Sheikh Noorul Hassan is an Indian politician from Manipur. He is a member of the Manipur Legislative Assembly from Kshetrigao representing the National People's Party since 10 March 2022.

==Early life and background==
Sheikh Noorul Hassan was born on 1 April 1985 in Kshetri Awang Leikai, Kshetrigao. He is the second child and son amongst nine brothers and sisters of Alhaj Nur Muhammad, who had been serving as ASI, Wireless Operator, Government of Manipur and Hajjan Husne Banu. Alhaj Sheikh Noorul Hassan is married to Dr. Khaleda Sultana Ahmed, ACS presently serving as Additional Deputy Commissioner of Cachar district, Assam and has a son, Sheikh Muqrin.

== Educational background ==
Hassan matriculated from A Jalil High School, Khergao in the year 2000 and passed H. S. E. from C.C Higher Sec School, Sanjenthong in the year 2002. He graduated as Bachelor of Arts in Political science from Dyal Singh College, Delhi in the year 2007.

Hassan completed Master of Business Administration from the Indian Institute of Foreign Trade, New Delhi in 2015. Hassan did his Post Graduate Diploma in English Journalism from the Indian Institute of Mass Communication, New Delhi in the year 2012-13. Sheikh Noorul Hassan completed LL.B. from L.M.S. Law College, Imphal, under Dhanamanjuri University, Manipur.

==Political career and social contribution==
In the political field he has held different positions in State units. He was the youngest Spokesperson of BJP, Manipur Pradesh. Sheikh Noorul Hassan contested Manipur 10th Assembly Election, 2012 as an Independent candidate. In social field, he has contributed in various capacities such as the Chairman of Kshetrigao Development Committee. He has worked as Secretary of Social Amelioration Society, Manipur.
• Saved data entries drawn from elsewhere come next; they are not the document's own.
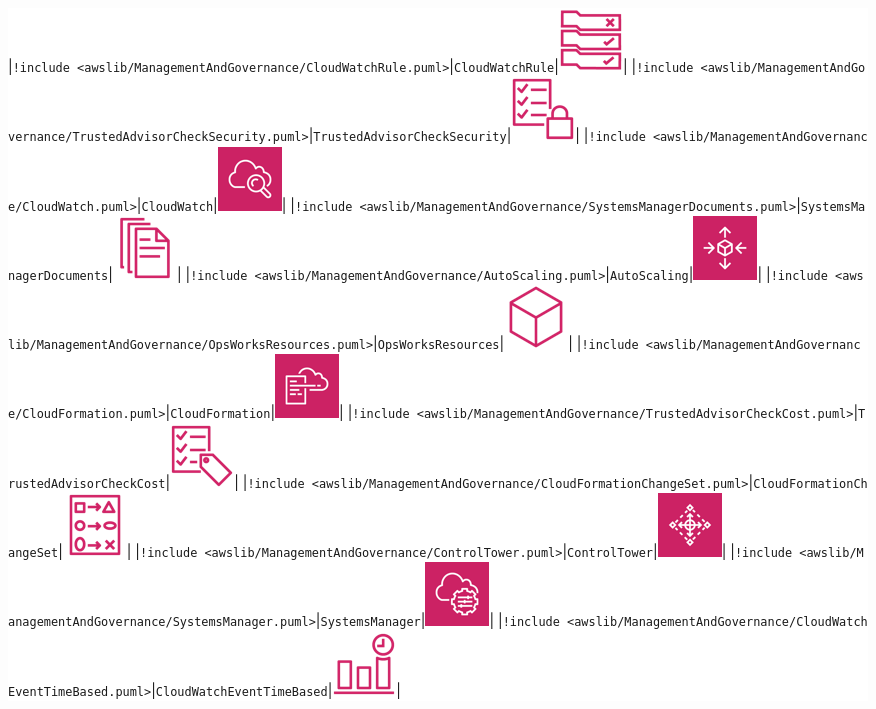 |`!include <awslib/ManagementAndGovernance/CloudWatchRule.puml>`|`CloudWatchRule`|![](../icon/AWS/ManagementAndGovernance/CloudWatchRule.png)|
|`!include <awslib/ManagementAndGovernance/TrustedAdvisorCheckSecurity.puml>`|`TrustedAdvisorCheckSecurity`|![](../icon/AWS/ManagementAndGovernance/TrustedAdvisorCheckSecurity.png)|
|`!include <awslib/ManagementAndGovernance/CloudWatch.puml>`|`CloudWatch`|![](../icon/AWS/ManagementAndGovernance/CloudWatch.png)|
|`!include <awslib/ManagementAndGovernance/SystemsManagerDocuments.puml>`|`SystemsManagerDocuments`|![](../icon/AWS/ManagementAndGovernance/SystemsManagerDocuments.png)|
|`!include <awslib/ManagementAndGovernance/AutoScaling.puml>`|`AutoScaling`|![](../icon/AWS/ManagementAndGovernance/AutoScaling.png)|
|`!include <awslib/ManagementAndGovernance/OpsWorksResources.puml>`|`OpsWorksResources`|![](../icon/AWS/ManagementAndGovernance/OpsWorksResources.png)|
|`!include <awslib/ManagementAndGovernance/CloudFormation.puml>`|`CloudFormation`|![](../icon/AWS/ManagementAndGovernance/CloudFormation.png)|
|`!include <awslib/ManagementAndGovernance/TrustedAdvisorCheckCost.puml>`|`TrustedAdvisorCheckCost`|![](../icon/AWS/ManagementAndGovernance/TrustedAdvisorCheckCost.png)|
|`!include <awslib/ManagementAndGovernance/CloudFormationChangeSet.puml>`|`CloudFormationChangeSet`|![](../icon/AWS/ManagementAndGovernance/CloudFormationChangeSet.png)|
|`!include <awslib/ManagementAndGovernance/ControlTower.puml>`|`ControlTower`|![](../icon/AWS/ManagementAndGovernance/ControlTower.png)|
|`!include <awslib/ManagementAndGovernance/SystemsManager.puml>`|`SystemsManager`|![](../icon/AWS/ManagementAndGovernance/SystemsManager.png)|
|`!include <awslib/ManagementAndGovernance/CloudWatchEventTimeBased.puml>`|`CloudWatchEventTimeBased`|![](../icon/AWS/ManagementAndGovernance/CloudWatchEventTimeBased.png)|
He has filed a writ Petition in Supreme Court of India against the Delimitation exercise based on bogus 2001 census data. After his Post Graduate Diploma in English Journalism, he has worked as trainee intern journalist at ANI, BBC South Asian Desk (Political Beat) and was political correspondent of Hard News Magazine. He has worked for a short stint as Political Editor of Youth News Street Magazine. Sheikh Noorul Hassan has contributed more than 15 articles on contemporary issues and was published in various newspapers and magazines. He has completed LL.B. from L.M.S. Law College, Imphal, under Dhanamanjuri University, Manipur.